- [Task instructions]: Work through the data and say how many lines contain "regułą". The number alone is the answer.

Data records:
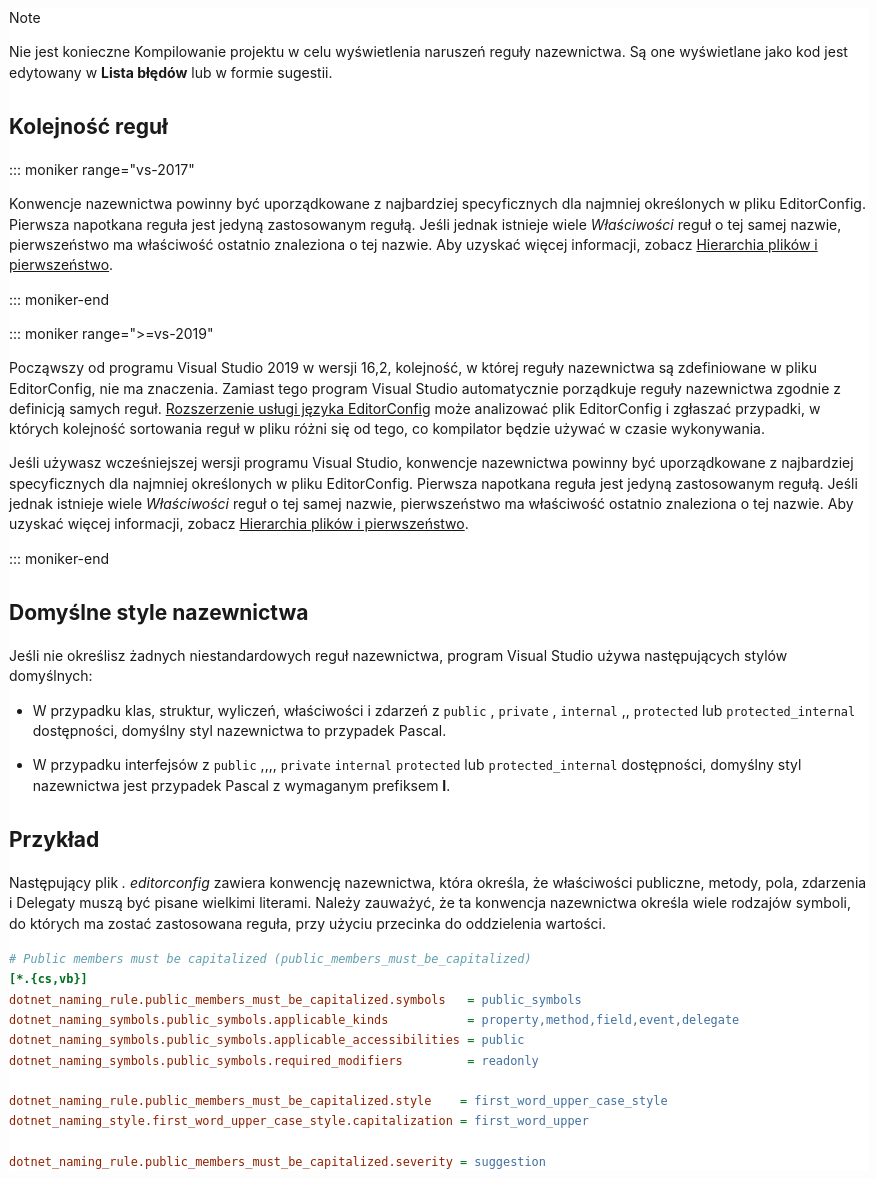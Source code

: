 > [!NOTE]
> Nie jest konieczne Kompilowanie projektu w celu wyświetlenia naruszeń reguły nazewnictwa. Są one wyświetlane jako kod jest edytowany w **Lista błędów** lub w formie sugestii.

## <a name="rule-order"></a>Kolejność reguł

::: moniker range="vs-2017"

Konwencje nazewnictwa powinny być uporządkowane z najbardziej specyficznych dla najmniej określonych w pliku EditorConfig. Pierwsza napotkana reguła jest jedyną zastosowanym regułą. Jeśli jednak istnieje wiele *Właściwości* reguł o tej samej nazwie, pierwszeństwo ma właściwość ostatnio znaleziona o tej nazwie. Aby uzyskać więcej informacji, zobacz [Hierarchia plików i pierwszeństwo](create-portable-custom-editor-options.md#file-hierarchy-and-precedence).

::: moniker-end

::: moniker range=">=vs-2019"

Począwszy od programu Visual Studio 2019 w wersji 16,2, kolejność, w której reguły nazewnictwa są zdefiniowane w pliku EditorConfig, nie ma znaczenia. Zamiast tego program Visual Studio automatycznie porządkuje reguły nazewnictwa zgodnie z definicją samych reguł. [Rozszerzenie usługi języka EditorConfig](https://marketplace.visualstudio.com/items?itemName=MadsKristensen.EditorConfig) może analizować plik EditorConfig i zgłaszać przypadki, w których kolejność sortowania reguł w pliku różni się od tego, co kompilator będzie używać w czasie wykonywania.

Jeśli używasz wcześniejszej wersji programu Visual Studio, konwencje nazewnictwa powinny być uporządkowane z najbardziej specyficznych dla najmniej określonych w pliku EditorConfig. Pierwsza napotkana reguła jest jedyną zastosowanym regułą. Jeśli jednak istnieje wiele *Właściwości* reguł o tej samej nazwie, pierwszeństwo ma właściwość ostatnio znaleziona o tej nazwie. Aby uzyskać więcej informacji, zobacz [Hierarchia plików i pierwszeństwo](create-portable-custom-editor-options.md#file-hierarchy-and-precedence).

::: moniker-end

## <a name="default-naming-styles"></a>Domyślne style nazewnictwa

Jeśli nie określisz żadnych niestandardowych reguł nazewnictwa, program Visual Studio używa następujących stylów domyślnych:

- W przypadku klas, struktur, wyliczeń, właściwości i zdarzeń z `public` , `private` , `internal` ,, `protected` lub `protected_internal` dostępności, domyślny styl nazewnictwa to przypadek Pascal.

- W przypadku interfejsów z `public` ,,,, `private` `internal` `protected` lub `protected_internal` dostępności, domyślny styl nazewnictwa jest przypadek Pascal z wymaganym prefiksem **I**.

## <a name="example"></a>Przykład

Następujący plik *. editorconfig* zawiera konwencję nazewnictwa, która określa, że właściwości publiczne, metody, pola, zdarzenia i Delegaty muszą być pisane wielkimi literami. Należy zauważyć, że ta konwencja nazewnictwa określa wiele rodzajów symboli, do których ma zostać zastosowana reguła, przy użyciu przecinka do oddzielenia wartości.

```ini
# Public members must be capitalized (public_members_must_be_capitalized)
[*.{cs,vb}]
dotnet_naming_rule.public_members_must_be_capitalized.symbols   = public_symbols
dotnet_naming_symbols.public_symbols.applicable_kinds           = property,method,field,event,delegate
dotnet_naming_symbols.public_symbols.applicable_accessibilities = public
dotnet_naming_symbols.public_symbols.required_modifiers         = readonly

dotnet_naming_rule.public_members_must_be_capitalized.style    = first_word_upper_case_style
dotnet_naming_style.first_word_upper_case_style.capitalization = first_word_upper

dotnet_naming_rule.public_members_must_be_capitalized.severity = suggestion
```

==

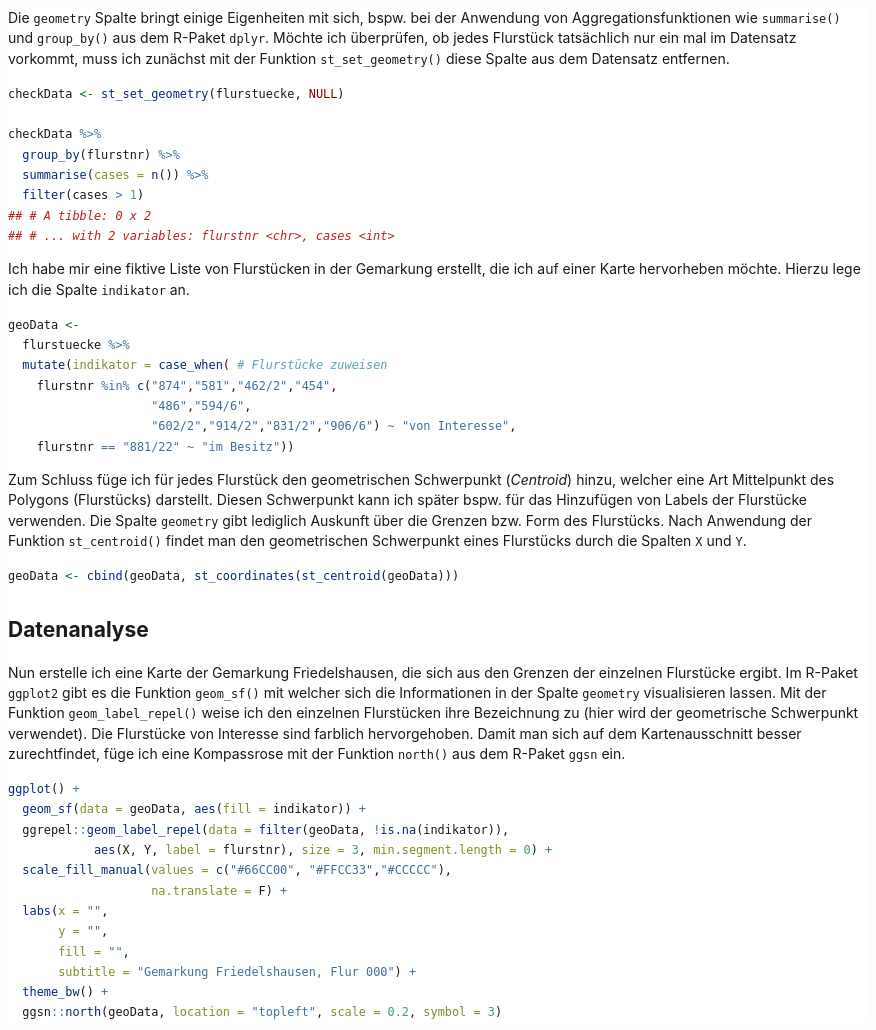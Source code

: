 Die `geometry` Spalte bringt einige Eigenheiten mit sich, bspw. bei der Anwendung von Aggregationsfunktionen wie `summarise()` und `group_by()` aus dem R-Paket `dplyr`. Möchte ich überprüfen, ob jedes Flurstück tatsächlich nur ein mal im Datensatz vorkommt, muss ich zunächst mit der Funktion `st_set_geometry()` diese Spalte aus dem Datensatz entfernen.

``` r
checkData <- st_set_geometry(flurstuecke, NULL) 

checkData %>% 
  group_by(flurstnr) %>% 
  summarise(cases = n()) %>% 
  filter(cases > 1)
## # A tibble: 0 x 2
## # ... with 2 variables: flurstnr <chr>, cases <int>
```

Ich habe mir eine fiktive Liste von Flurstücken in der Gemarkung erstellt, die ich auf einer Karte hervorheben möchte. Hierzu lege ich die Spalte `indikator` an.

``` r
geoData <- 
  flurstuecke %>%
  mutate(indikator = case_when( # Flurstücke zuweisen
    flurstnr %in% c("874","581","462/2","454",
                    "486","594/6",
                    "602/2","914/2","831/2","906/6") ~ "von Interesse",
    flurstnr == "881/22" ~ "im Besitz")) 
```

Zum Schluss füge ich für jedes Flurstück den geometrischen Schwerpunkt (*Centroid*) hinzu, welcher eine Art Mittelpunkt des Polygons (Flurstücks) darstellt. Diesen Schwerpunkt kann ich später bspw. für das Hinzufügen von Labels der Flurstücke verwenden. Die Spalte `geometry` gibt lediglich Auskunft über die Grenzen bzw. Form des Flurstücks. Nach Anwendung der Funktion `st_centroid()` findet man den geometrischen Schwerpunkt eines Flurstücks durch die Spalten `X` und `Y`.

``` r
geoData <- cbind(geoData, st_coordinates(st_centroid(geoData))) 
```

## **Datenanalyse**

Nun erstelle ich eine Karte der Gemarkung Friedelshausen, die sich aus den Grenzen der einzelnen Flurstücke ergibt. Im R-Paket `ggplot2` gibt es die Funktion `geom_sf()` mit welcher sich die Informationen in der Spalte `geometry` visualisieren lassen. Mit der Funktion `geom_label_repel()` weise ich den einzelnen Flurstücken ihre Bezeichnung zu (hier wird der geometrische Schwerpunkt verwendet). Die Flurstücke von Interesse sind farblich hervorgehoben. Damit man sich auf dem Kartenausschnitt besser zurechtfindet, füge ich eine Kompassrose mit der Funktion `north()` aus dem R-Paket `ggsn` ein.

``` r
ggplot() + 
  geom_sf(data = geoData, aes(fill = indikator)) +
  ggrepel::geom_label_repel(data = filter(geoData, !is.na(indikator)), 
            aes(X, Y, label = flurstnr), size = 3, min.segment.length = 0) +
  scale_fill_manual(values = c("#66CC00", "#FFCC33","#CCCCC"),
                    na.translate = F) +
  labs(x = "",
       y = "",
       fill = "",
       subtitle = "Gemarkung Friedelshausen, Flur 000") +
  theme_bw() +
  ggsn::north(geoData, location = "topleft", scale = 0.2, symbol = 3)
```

- [Problem solution]: 2